With Slain Rapper, Issues of Violence vs. Creativity
To hear his friends and collaborators describe him, the singer and rapper XXXTentacion was an inspirational legend in the making at the time of his death at 20.
Last month, to promote his clothing line, Bad Vibes Forever, his mother appeared in a video to say “his message was essentially to heal” and that he was “spreading love and light to the world.” A week later, a news release for a major-label single called him the “voice of his generation.”
“He’s going to go down as a Tupac,” said Sebastian Baldeon, a producer, D. J. and songwriter known as Diablo, who worked with XXXTentacion when they were both starting out in South Florida. “The music he was putting out was so good, and so beautiful, and the fact that he was taken from society and his family and his friends left such a big impact on people.”
X X XTentacion, born Jahseh Onfroy, had built a huge audience before he was fatally shot during an attempted robbery in Florida in June. His first two albums generated nearly 5.5 billion streams, according to Nielsen Music, and he had more than eight million Instagram followers for his posts, which like his music, addressed depression and anger.
But he was also awaiting trial on charges of battery, false imprisonment and witness tampering, and his accuser — an ex-girlfriend who prosecutors said was pregnant during some of the alleged abuse — said in a deposition that he threatened to kill her “every day.” Since his death, what was once a moral debate over the music industry’s complicity in his rise to stardom has turned into a battle over his legacy. Before the release of his album “Skins” on December 7, his team hit the media circuit to portray him as a martyr, not a monster.
“Skins” comes with an appearance by Kanye West and a striking marketing campaign. XXXTentacion’s mother, Cleopatra Bernard, along with his manager and entertainment lawyer, have collected industry awards on his behalf and discussed his artistic gifts in interviews.

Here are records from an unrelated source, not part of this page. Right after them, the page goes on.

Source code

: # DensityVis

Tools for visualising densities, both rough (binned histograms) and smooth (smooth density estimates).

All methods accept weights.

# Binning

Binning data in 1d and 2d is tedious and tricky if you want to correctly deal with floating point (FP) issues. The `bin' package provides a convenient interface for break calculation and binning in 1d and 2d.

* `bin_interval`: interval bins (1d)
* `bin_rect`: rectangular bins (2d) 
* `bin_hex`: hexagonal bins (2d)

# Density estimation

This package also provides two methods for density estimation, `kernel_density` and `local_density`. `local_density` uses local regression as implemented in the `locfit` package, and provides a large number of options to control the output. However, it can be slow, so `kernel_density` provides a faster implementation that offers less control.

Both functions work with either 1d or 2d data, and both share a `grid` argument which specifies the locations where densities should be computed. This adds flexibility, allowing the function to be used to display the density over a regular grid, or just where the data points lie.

News of the charges coincided with his rise to fame, and he seemed to defend himself and criticize his accuser in songs like “Moonlight” and “Numb.” After his death, recordings emerged from around the time of his arrest in 2016, in which he took responsibility for stabbings and seemed to admit to abusing his former girlfriend.
“I disgust myself every day,” he said on the tape. “And, you know? It’s funny — I love it.”
Hilary Rosen, a former chairwoman of the Recording Industry Association of America, said XXXTentacion’s music is “rooted in such a horrible reality and inextricable from his personal behavior that it makes it a moral dilemma just to listen to him.” She added, “I am appalled that there has been so little condemnation of his behavior from the industry.”
Katie Ray- Jones of the National Domestic Violence Hotline, said, “It’s discouraging when people who have a history of being abusive are then idolized.”
The comedian Eric Andre was among many on social media who have criticized XXXTentacion’s behavior, and the rapper Vic Mensa freestyled a verse at the BET Awards rhyming “loser” with “domestic abuser.”
XXXTentacion’s supporters have been equally passionate: In a Twitter post after his death, the rapper Jidenna likened him to Malcolm X, who also engaged in violent behavior in his early days, concluding, “I believe in change for the young.”
In a Miami New Times interview shortly before his death, XXXTentacion recalled growing up under difficult circumstances, saying he fought at school to make his mother notice him. Expelled from middle school, he was enrolled in a troubled-youth program.
Jonathan Hay, a Los Angeles crisis publicist, said that XXXTentacion’s team was “doing the right thing as far as business and promoting the brand.” But, he added, “They have a platform right now with X where they can do something to do some good.”